D’un autre côté, ce n’étaient pas les résultats qui leur importaient, la quantité ou l’importance des théorèmes découverts, mais seulement la rigueur des démonstrations. Ceux qui n’avaient pas cet état d’esprit étaient méprisés.

La notion de nombre réel, fournie par la médiation entre un nombre quelconque et l’unité, était matière à des démonstrations aussi rigoureuses, aussi évidentes que celles de l’arithmétique, et en même temps incompréhensibles par l’imagination. Cette notion force l’intelligence à saisir avec certitude des rapports qu’elle est incapable de se représenter. C’est là une introduction admirable aux mystères de la foi.

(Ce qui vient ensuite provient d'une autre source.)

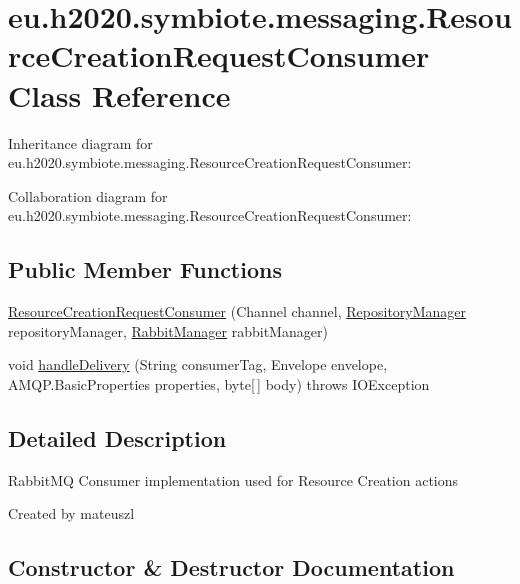 \hypertarget{classeu_1_1h2020_1_1symbiote_1_1messaging_1_1ResourceCreationRequestConsumer}{}\section{eu.\+h2020.\+symbiote.\+messaging.\+Resource\+Creation\+Request\+Consumer Class Reference}
\label{classeu_1_1h2020_1_1symbiote_1_1messaging_1_1ResourceCreationRequestConsumer}


Inheritance diagram for eu.\+h2020.\+symbiote.\+messaging.\+Resource\+Creation\+Request\+Consumer\+:


Collaboration diagram for eu.\+h2020.\+symbiote.\+messaging.\+Resource\+Creation\+Request\+Consumer\+:
\subsection*{Public Member Functions}
\begin{DoxyCompactItemize}
\item 
\hyperlink{classeu_1_1h2020_1_1symbiote_1_1messaging_1_1ResourceCreationRequestConsumer_ad02c4274f1fa39b858e7c68120704e94}{Resource\+Creation\+Request\+Consumer} (Channel channel, \hyperlink{classeu_1_1h2020_1_1symbiote_1_1repository_1_1RepositoryManager}{Repository\+Manager} repository\+Manager, \hyperlink{classeu_1_1h2020_1_1symbiote_1_1messaging_1_1RabbitManager}{Rabbit\+Manager} rabbit\+Manager)
\item 
void \hyperlink{classeu_1_1h2020_1_1symbiote_1_1messaging_1_1ResourceCreationRequestConsumer_ac2192f2c6e6d644dc1ba1ca91a2fbb3c}{handle\+Delivery} (String consumer\+Tag, Envelope envelope, A\+M\+Q\+P.\+Basic\+Properties properties, byte\mbox{[}$\,$\mbox{]} body)  throws I\+O\+Exception 
\end{DoxyCompactItemize}


\subsection{Detailed Description}
Rabbit\+MQ Consumer implementation used for Resource Creation actions

Created by mateuszl 

\subsection{Constructor \& Destructor Documentation}
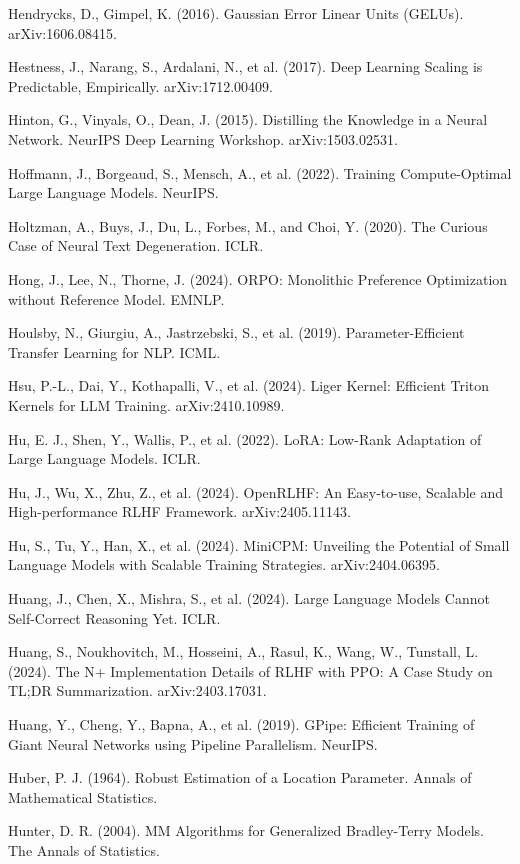 {\begin{enumerate}[leftmargin=*,itemsep=1pt,label={[\arabic*]}]
\item Hendrycks, D., Gimpel, K. (2016). Gaussian Error Linear Units (GELUs). arXiv:1606.08415.
\item Hestness, J., Narang, S., Ardalani, N., et al. (2017). Deep Learning Scaling is Predictable, Empirically. arXiv:1712.00409.
\item Hinton, G., Vinyals, O., Dean, J. (2015). Distilling the Knowledge in a Neural Network. NeurIPS Deep Learning Workshop. arXiv:1503.02531.
\item Hoffmann, J., Borgeaud, S., Mensch, A., et al. (2022). Training Compute-Optimal Large Language Models. NeurIPS.
\item Holtzman, A., Buys, J., Du, L., Forbes, M., and Choi, Y. (2020). The Curious Case of Neural Text Degeneration. ICLR.
\item Hong, J., Lee, N., Thorne, J. (2024). ORPO: Monolithic Preference Optimization without Reference Model. EMNLP.
\item Houlsby, N., Giurgiu, A., Jastrzebski, S., et al. (2019). Parameter-Efficient Transfer Learning for NLP. ICML.
\item Hsu, P.-L., Dai, Y., Kothapalli, V., et al. (2024). Liger Kernel: Efficient Triton Kernels for LLM Training. arXiv:2410.10989.
\item Hu, E. J., Shen, Y., Wallis, P., et al. (2022). LoRA: Low-Rank Adaptation of Large Language Models. ICLR.
\item Hu, J., Wu, X., Zhu, Z., et al. (2024). OpenRLHF: An Easy-to-use, Scalable and High-performance RLHF Framework. arXiv:2405.11143.
\item Hu, S., Tu, Y., Han, X., et al. (2024). MiniCPM: Unveiling the Potential of Small Language Models with Scalable Training Strategies. arXiv:2404.06395.
\item Huang, J., Chen, X., Mishra, S., et al. (2024). Large Language Models Cannot Self-Correct Reasoning Yet. ICLR.
\item Huang, S., Noukhovitch, M., Hosseini, A., Rasul, K., Wang, W., Tunstall, L. (2024). The N+ Implementation Details of RLHF with PPO: A Case Study on TL;DR Summarization. arXiv:2403.17031.
\item Huang, Y., Cheng, Y., Bapna, A., et al. (2019). GPipe: Efficient Training of Giant Neural Networks using Pipeline Parallelism. NeurIPS.
\item Huber, P. J. (1964). Robust Estimation of a Location Parameter. Annals of Mathematical Statistics.
\item Hunter, D. R. (2004). MM Algorithms for Generalized Bradley-Terry Models. The Annals of Statistics.

\end{enumerate}}
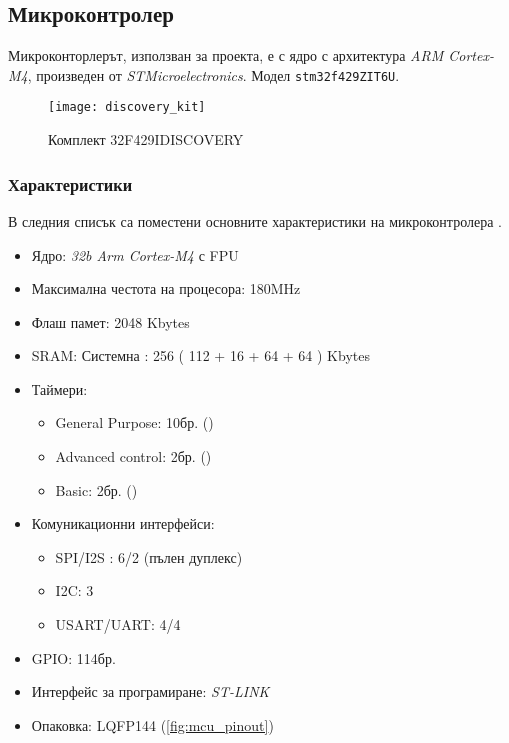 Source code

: \subsection{Микроконтролер}
\FloatBarrier

Микроконторлерът, използван за проекта, е с ядро с архитектура \textit{ARM Cortex-M4},
произведен от \textit{STMicroelectronics}.
Модел \texttt{stm32f429ZIT6U}.

\begin{figure}[htpb!]
    \centering
    \texttt{[image: discovery\_kit]}
    \caption{Комплект 32F429IDISCOVERY}
    \label{fig:discovery_kit}
\end{figure}

\subsubsection{Характеристики}

В следния списък са поместени основните характеристики
на микроконтролера \cite{stmmcudatasheet}.

\begin{itemize} 
    \item Ядро: \textit{32b Arm Cortex-M4} с FPU
    \item Максимална честота на процесора: 180MHz
    \item Флаш памет: 2048 Kbytes
    \item SRAM: Системна : 256 ( 112 + 16 + 64 + 64 ) Kbytes
    \item Таймери:
    \begin{itemize} 
        \item General Purpose: 10бр. ()
        \item Advanced control: 2бр. ()
        \item Basic: 2бр. ()
    \end{itemize}     
    \item Комуникационни интерфейси:
    \begin{itemize}
        \item SPI/I2S : 6/2 (пълен дуплекс) 
        \item I2C: 3
        \item USART/UART: 4/4
    \end{itemize} 
    \item GPIO: 114бр.
    \item Интерфейс за програмиране: \textit{ST-LINK}
    \item Опаковка: LQFP144 (\autoref{fig:mcu_pinout})
\end{itemize}



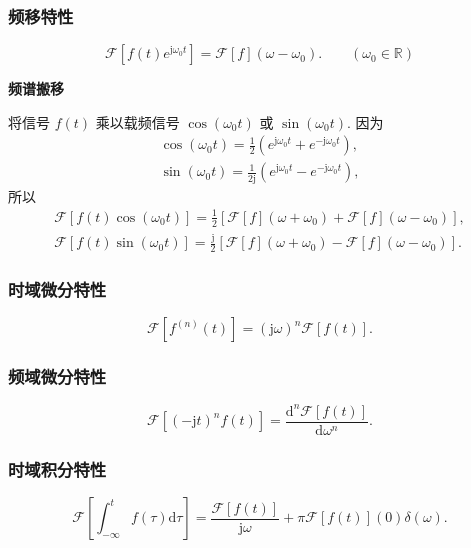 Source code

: \subsubsection{频移特性}
\rmg
\begin{equation} \label{eq:3.6 freq move}
    \mathcal{F}[f(t)e^{\mathrm{j}\omega_0 t}]=\mathcal{F}[f](\omega-\omega_0).\qquad (\omega_0\in\mathbb{R})
\end{equation}

\textbf{频谱搬移}

将信号 $f(t)$ 乘以载频信号 $\cos(\omega_0 t)$ 或 $\sin(\omega_0 t)$. 因为
\begin{gather*}
    \cos(\omega_0 t)=\frac{1}{2}(e^{\mathrm{j}\omega_0 t}+e^{-\mathrm{j}\omega_0 t}), \\
    \sin(\omega_0 t)=\frac{1}{2\mathrm{j}}(e^{\mathrm{j}\omega_0 t}-e^{-\mathrm{j}\omega_0 t}),
\end{gather*}
所以
\begin{gather}
    \mathcal{F}[f(t)\cos(\omega_0 t)]=\frac{1}{2}[\mathcal{F}[f](\omega+\omega_0)+\mathcal{F}[f](\omega-\omega_0)], \label{eq:3.6 freq move cos} \\
    \mathcal{F}[f(t)\sin(\omega_0 t)]=\frac{\mathrm{j}}{2}[\mathcal{F}[f](\omega+\omega_0)-\mathcal{F}[f](\omega-\omega_0)]. \label{eq:3.6 freq move sin}
\end{gather}

\subsubsection{时域微分特性}
\rmg
\begin{equation}
    \mathcal{F}[f^{(n)}(t)]=(\mathrm{j}\omega)^n\mathcal{F}[f(t)].
\end{equation}

\subsubsection{频域微分特性}
\rmg
\begin{equation}
    \mathcal{F}[(-\mathrm{j}t)^nf(t)]=\frac{\mathrm{d}^n\mathcal{F}[f(t)]}{\mathrm{d}\omega^n}.
\end{equation}

\subsubsection{时域积分特性}
\rmg
\begin{equation}
    \mathcal{F}\left[\int_{-\infty}^{t}f(\tau)\mathrm{d}\tau\right]=\frac{\mathcal{F}[f(t)]}{\mathrm{j}\omega}+\pi\mathcal{F}[f(t)](0)\delta(\omega).
\end{equation}
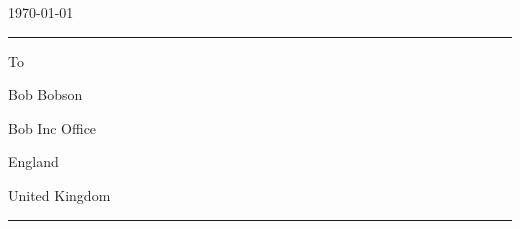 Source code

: \documentclass[12pt]{developercv} %
\begin{document}
{\begin{minipage}{\dimexpr1\textwidth-2\fboxrule-2\fboxsep\relax}
\end{minipage}}%


\vspace{+\baselineskip}
	\today



\vspace{+\baselineskip}
\hrule
\vspace{+\baselineskip}



\begin{minipage}[t]{0.8\textwidth}
{
To

\large Bob Bobson



\large  Bob Inc Office

\large England

\large United Kingdom



}

\end{minipage}


\vspace{+\baselineskip}
\hrule
\vspace{+\baselineskip}
\end{document}
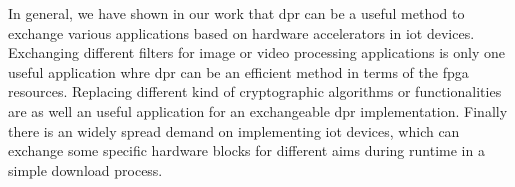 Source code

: In general, we have shown in our work that \gls{dpr} can be a useful method to exchange various applications based on hardware accelerators in \gls{iot} devices. Exchanging different filters for image or video processing applications is only one useful application whre \gls{dpr} can be an efficient method in terms of the \gls{fpga} resources.  Replacing different kind of cryptographic algorithms or functionalities are as well an useful application for an exchangeable \gls{dpr} implementation. Finally there is an widely spread demand on implementing \gls{iot} devices, which can exchange some specific hardware blocks for different aims during runtime in a simple download process.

Par là on peut concevoir un ordre de certitude, à partir des pensées incertaines, et facilement saisissables, qui concernent le monde sensible jusqu’aux pensées tout à fait certaines et tout à fait insaisissables qui concernent Dieu.

La mathématique est doublement une médiation entre les unes et les autres. Elle a le degré intermédiaire de certitude, le degré intermédiaire d’inconcevabilité. Elle enferme le résumé de la nécessité qui gouverne les choses sensibles et les images des vérités divines. Enfin elle a pour centre la notion même de médiation.

On comprend facilement que les Grecs, quand ils ont aperçu cette poésie, en aient été enivrés ; ils avaient le droit d’y voir une révélation.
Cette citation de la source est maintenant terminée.